It was only after I re-read the publisher’s letter, accompanying my review copy, that everything clicked into place for me. The line from Huia noting the tenor of the tales, namely, ‘They explore the dark and dangerous milieu of our comfortable existence’, rammed home the reality. In an ‘aha’ moment I concurred completely: Stories on the Four Winds is indeed centred primarily on the dark side; which is why Mr Death is a challenging centrepiece of several tales here. In one story – Alice Tawhai’s psycho-sicko diary extract ‘Killing Ginger’ – sexual deviance as in parental rape-incest is the climax after a setting out of a set of murders, while in quite a few others violence and the demise of a character is the centrifugal force. As in ‘Fast’ (Wendt); the abovementioned ‘Moontide’; ‘Time’ (Jacquie McRae); ‘The Apology’ (Helen Waaka); ‘Byron and the Bastard Blues’ (Anya Ngawhare); ‘Pointing the Bone’ (Ann French); ‘Hey Dude’ (Patricia Grace); and ‘That Last Summer’ (K-T Harrison.)
So, yes, there seems to be something of a sinister bent across many stories. On further close inspection, Huia also note in their brief Introduction that the compilation focuses on ‘the gritty reality of aroha mixed up with violence and social injustice’. Tika tēnei kōrero hoki [This statement is also true].
Let me swing across to more salubrious and positive comments. Despite these depictions of the darker sides of human nature, there are some fine short stories in this collection, and more than a few damned good efforts – all of which is encouraging, as many representatives in the book are graduates from Huia’s own literary mentorship scheme, Te Papa Tupu. So let’s look at the more rewarding aspects.

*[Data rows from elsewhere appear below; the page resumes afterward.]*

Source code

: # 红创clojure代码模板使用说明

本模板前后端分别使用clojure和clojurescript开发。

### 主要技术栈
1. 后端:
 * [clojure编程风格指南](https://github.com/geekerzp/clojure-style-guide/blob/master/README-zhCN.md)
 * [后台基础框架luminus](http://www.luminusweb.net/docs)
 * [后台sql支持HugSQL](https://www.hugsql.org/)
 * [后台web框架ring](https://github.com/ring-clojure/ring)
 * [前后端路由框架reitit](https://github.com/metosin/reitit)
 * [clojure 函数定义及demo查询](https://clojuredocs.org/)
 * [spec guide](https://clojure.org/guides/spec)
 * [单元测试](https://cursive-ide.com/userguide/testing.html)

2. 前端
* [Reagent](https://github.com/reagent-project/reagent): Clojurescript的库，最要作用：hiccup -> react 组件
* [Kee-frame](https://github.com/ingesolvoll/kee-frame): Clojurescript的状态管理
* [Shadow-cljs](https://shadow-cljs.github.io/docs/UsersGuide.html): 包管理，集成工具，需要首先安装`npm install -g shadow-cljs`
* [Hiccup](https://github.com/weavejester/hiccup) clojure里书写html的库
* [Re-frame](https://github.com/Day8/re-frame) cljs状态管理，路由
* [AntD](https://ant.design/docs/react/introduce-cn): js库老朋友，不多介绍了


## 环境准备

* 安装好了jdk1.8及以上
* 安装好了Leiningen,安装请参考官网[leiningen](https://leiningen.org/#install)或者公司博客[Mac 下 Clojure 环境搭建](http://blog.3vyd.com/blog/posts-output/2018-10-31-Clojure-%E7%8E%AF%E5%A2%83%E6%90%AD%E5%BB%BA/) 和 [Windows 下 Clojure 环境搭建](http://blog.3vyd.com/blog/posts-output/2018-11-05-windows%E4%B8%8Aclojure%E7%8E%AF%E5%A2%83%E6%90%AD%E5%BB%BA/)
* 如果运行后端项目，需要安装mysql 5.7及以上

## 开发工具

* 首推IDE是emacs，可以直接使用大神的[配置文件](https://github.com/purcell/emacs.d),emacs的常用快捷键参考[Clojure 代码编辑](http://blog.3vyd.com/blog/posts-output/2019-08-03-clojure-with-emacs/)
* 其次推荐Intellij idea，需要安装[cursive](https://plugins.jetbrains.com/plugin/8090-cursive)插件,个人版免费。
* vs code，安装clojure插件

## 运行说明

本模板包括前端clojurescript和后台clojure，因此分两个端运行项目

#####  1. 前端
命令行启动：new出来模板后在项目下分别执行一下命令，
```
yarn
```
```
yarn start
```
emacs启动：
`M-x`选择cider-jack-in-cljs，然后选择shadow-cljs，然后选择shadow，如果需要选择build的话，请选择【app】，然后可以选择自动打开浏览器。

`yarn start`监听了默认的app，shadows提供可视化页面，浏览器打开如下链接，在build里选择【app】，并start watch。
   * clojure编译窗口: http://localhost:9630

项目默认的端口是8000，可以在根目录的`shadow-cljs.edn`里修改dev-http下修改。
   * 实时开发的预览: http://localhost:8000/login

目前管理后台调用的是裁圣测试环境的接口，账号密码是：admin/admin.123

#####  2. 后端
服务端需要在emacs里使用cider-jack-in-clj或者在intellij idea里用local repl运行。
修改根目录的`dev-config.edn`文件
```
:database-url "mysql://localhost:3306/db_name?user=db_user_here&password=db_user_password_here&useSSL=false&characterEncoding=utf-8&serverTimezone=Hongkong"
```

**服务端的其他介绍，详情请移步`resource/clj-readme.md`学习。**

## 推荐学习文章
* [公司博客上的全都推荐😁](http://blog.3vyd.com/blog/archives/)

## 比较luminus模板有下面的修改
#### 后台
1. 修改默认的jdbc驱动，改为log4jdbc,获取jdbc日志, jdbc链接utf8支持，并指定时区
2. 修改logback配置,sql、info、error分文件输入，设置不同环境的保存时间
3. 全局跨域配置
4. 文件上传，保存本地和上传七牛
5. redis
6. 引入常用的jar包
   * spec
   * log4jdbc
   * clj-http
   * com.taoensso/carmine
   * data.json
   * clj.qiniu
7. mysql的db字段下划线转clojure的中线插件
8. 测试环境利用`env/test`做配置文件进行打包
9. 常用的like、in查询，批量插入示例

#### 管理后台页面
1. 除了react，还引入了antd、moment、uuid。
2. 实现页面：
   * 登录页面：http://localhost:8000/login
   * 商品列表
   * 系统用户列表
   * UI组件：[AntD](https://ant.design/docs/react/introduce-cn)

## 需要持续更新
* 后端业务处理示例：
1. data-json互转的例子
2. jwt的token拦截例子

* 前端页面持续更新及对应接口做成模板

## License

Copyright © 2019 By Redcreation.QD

It goes without saying that Albert Wendt and Patricia Grace can weave well-crafted yarns, although both of Wendt’s went on a bit too long to be considered short, while Grace’s is an interestingly oblique, veteran’s address to a dead husband and father. Renée is well and truly in the same league: her ‘This Day was Different’ is another well-honed sample of the art and craft of shortstoryism.
Other than the above-mentioned James George’s suspenseful piece and the seedy synopsis of street living, ‘Late Antiquity’ by Piripi Evans – in which the anti-hero vagrant named Ngutu grasps some fleeting succour – I was also impressed both by K-T Harrison’s slice-of-real-life, ‘That Last Summer’, and ‘Pointing the Bone’ by Ann French – although the latter does swoop towards soppy soap opera at the end, a common denominator for too many stories here.
I guess I enjoyed this pair – if enjoyed is the correct accolade here – as they are Māori in ethos; that is, they inculcate a specifically Māori Weltanschauung or Worldview – which, as noted earlier, is conspicuously lacking in several other stories. This last point is not a criticism, by the way. It is just that in a collection of work predominantly by Māori, one would think there would be he atu arotahi i runga i Māori ora, nē rā? [more focus on Māori lives, eh?]
I also realise that by appointing his piece to the pinnacle, I may seem to contradict myself slightly, for George’s ‘Moontide’ does not delineate Māori personages in any overt way, shape or form. Engari titiro koe tata atu [But look more closely]. Here is a telling extract from his story:
At Greymouth we go to the cemetery and Adam picks up a jar of rancid water from an old concrete plinth and tips it out. He runs it under a water tap on a post at the edge of the driveway and swirls it a few times then brings it back and I set the kowhai flowers into it, with the fingers that had wiped away his tear.
‘Karoro,’ I say.
Adam turned to me.
‘It means seagull,’ I say.
On the evening of the 7757th day, twenty-one years after she was lifted onto a plastic sheet and taken in an ambulance to her hometown and put into a cold room and placed on a bench, an old man stands at the place she had lain on the riverbank. She and he had left the town years before in a car with wedding ribbons fluttering in the wind. He closes his eyes and says something but it is lost in the gusts from the grey Tasman. He steps into the river and stands for a long time, then walks further until the water is at his waist, then leans and tips face-first into the moontide.
Justice is served in this saga, albeit very late, and the author has enabled a sensible, serious and sensitive story for us all to share.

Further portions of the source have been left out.